(Beginning of Records for the exercise)

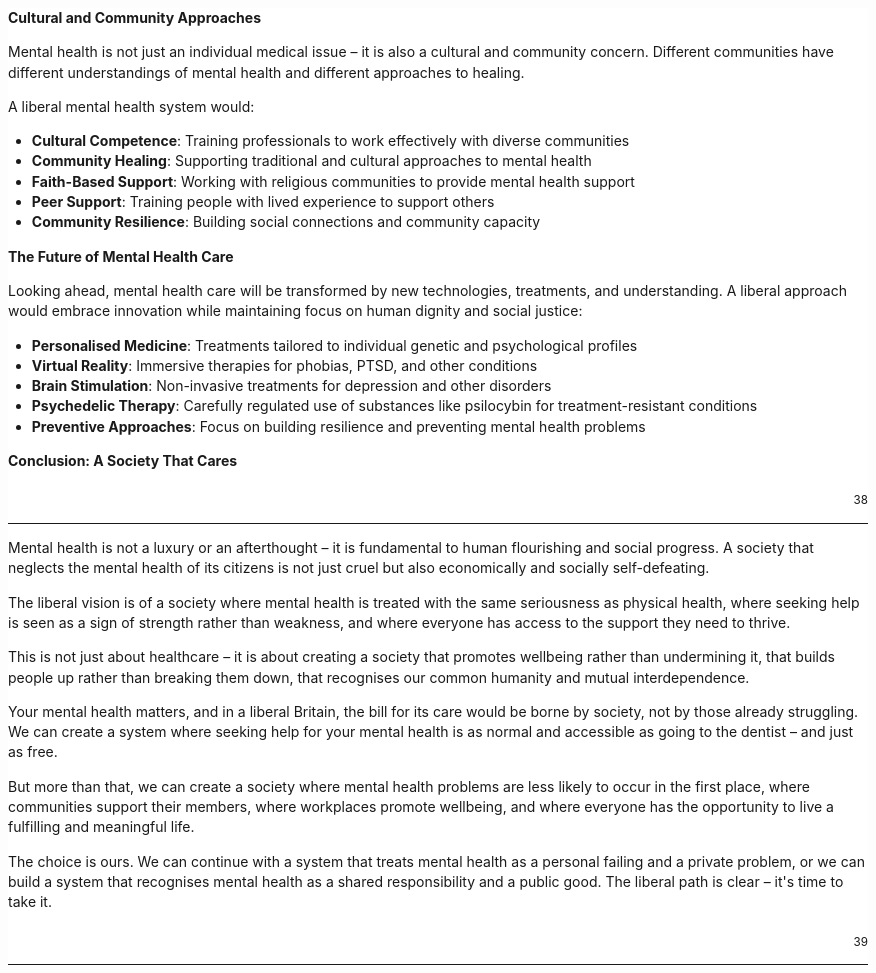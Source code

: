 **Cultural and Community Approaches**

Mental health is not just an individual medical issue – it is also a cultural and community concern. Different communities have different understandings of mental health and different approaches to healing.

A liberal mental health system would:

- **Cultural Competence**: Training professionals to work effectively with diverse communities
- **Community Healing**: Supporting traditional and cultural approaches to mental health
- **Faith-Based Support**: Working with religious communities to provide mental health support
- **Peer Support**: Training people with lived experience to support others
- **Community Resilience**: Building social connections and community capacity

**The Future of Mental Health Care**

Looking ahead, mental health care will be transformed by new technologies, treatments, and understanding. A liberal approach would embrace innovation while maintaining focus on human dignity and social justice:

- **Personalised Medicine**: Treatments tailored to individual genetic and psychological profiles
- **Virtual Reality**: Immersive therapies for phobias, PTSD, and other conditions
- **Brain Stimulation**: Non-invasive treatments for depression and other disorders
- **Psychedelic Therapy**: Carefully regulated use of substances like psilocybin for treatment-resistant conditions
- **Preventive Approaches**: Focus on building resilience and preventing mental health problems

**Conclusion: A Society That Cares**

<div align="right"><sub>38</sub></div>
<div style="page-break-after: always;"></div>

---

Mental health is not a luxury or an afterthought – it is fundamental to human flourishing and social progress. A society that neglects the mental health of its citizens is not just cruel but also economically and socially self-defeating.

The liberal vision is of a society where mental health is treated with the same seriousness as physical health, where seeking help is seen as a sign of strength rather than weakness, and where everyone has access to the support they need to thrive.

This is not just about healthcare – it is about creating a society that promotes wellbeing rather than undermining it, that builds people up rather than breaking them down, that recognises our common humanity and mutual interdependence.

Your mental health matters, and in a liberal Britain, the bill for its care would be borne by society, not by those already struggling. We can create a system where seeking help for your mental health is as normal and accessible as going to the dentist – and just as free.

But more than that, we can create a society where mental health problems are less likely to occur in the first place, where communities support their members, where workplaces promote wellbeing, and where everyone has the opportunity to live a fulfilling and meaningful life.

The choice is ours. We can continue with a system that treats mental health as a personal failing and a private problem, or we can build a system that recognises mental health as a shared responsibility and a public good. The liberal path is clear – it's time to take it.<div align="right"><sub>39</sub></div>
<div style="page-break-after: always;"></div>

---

(End of Records for the exercise)

## [Exercise requirements]
Reproduce every line from the entries that holds the word "recognises".

## [Result]
This is not just about healthcare – it is about creating a society that promotes wellbeing rather than undermining it, that builds people up rather than breaking them down, that recognises our common humanity and mutual interdependence.
The choice is ours. We can continue with a system that treats mental health as a personal failing and a private problem, or we can build a system that recognises mental health as a shared responsibility and a public good. The liberal path is clear – it's time to take it.<div align="right"><sub>39</sub></div>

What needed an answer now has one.